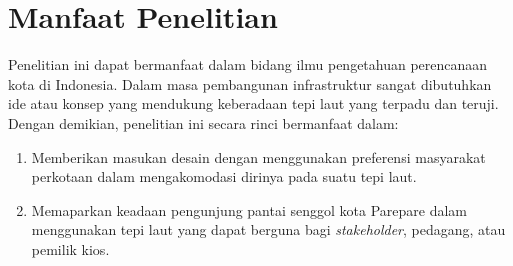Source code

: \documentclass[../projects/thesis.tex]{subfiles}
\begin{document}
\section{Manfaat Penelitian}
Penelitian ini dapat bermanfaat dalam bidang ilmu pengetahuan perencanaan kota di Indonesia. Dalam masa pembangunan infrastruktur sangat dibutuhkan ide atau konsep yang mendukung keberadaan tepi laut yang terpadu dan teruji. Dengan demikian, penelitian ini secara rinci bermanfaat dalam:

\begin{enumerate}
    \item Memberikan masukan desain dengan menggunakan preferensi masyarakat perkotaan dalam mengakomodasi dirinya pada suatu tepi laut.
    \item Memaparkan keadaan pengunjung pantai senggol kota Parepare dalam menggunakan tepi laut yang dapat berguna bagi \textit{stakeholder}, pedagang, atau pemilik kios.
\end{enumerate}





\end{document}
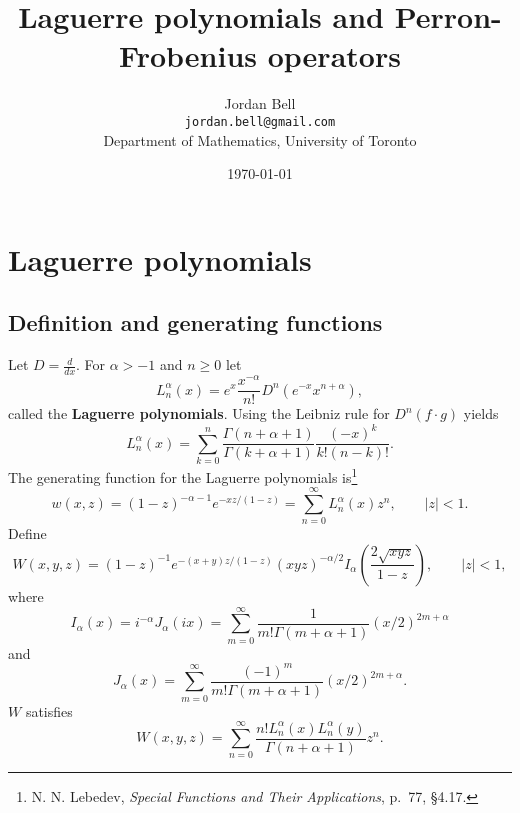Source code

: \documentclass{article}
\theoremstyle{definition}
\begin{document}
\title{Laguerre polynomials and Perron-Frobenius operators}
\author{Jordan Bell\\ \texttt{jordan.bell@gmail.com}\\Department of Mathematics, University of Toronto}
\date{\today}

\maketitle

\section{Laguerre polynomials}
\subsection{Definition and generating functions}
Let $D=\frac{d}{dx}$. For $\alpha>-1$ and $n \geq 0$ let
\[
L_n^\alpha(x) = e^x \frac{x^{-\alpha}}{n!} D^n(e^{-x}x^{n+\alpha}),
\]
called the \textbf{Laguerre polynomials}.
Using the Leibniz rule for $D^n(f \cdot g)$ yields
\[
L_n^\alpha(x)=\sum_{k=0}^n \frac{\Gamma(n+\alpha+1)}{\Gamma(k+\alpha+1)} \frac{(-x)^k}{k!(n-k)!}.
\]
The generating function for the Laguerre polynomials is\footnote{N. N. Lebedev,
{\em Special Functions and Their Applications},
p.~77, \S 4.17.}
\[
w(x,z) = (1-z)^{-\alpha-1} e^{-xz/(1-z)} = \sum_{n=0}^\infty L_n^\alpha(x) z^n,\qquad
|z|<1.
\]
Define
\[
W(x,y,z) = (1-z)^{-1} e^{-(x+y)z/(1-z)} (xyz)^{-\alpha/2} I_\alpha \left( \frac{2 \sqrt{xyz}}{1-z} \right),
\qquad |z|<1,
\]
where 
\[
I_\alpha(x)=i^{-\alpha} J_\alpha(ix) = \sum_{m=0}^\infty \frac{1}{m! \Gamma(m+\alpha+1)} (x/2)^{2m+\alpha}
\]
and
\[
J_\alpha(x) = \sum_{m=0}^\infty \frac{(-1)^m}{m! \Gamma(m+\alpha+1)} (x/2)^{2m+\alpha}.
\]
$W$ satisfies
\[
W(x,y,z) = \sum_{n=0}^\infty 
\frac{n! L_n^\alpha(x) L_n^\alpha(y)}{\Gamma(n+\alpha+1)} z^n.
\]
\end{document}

● ● ● ● ● ● ●

Give the listing above again in its entirety and exactly; do not include the pictures.

- [Answer to this exercise]:
Source code

: \documentclass[../projects/thesis.tex]{subfiles}
\begin{document}
\section{Manfaat Penelitian}
Penelitian ini dapat bermanfaat dalam bidang ilmu pengetahuan perencanaan kota di Indonesia. Dalam masa pembangunan infrastruktur sangat dibutuhkan ide atau konsep yang mendukung keberadaan tepi laut yang terpadu dan teruji. Dengan demikian, penelitian ini secara rinci bermanfaat dalam:

\begin{enumerate}
    \item Memberikan masukan desain dengan menggunakan preferensi masyarakat perkotaan dalam mengakomodasi dirinya pada suatu tepi laut.
    \item Memaparkan keadaan pengunjung pantai senggol kota Parepare dalam menggunakan tepi laut yang dapat berguna bagi \textit{stakeholder}, pedagang, atau pemilik kios.
\end{enumerate}





\end{document}
Source code

: \documentclass{article}
\theoremstyle{definition}
\begin{document}
\title{Laguerre polynomials and Perron-Frobenius operators}
\author{Jordan Bell\\ \texttt{jordan.bell@gmail.com}\\Department of Mathematics, University of Toronto}
\date{\today}

\maketitle

\section{Laguerre polynomials}
\subsection{Definition and generating functions}
Let $D=\frac{d}{dx}$. For $\alpha>-1$ and $n \geq 0$ let
\[
L_n^\alpha(x) = e^x \frac{x^{-\alpha}}{n!} D^n(e^{-x}x^{n+\alpha}),
\]
called the \textbf{Laguerre polynomials}.
Using the Leibniz rule for $D^n(f \cdot g)$ yields
\[
L_n^\alpha(x)=\sum_{k=0}^n \frac{\Gamma(n+\alpha+1)}{\Gamma(k+\alpha+1)} \frac{(-x)^k}{k!(n-k)!}.
\]
The generating function for the Laguerre polynomials is\footnote{N. N. Lebedev,
{\em Special Functions and Their Applications},
p.~77, \S 4.17.}
\[
w(x,z) = (1-z)^{-\alpha-1} e^{-xz/(1-z)} = \sum_{n=0}^\infty L_n^\alpha(x) z^n,\qquad
|z|<1.
\]
Define
\[
W(x,y,z) = (1-z)^{-1} e^{-(x+y)z/(1-z)} (xyz)^{-\alpha/2} I_\alpha \left( \frac{2 \sqrt{xyz}}{1-z} \right),
\qquad |z|<1,
\]
where 
\[
I_\alpha(x)=i^{-\alpha} J_\alpha(ix) = \sum_{m=0}^\infty \frac{1}{m! \Gamma(m+\alpha+1)} (x/2)^{2m+\alpha}
\]
and
\[
J_\alpha(x) = \sum_{m=0}^\infty \frac{(-1)^m}{m! \Gamma(m+\alpha+1)} (x/2)^{2m+\alpha}.
\]
$W$ satisfies
\[
W(x,y,z) = \sum_{n=0}^\infty 
\frac{n! L_n^\alpha(x) L_n^\alpha(y)}{\Gamma(n+\alpha+1)} z^n.
\]
\end{document}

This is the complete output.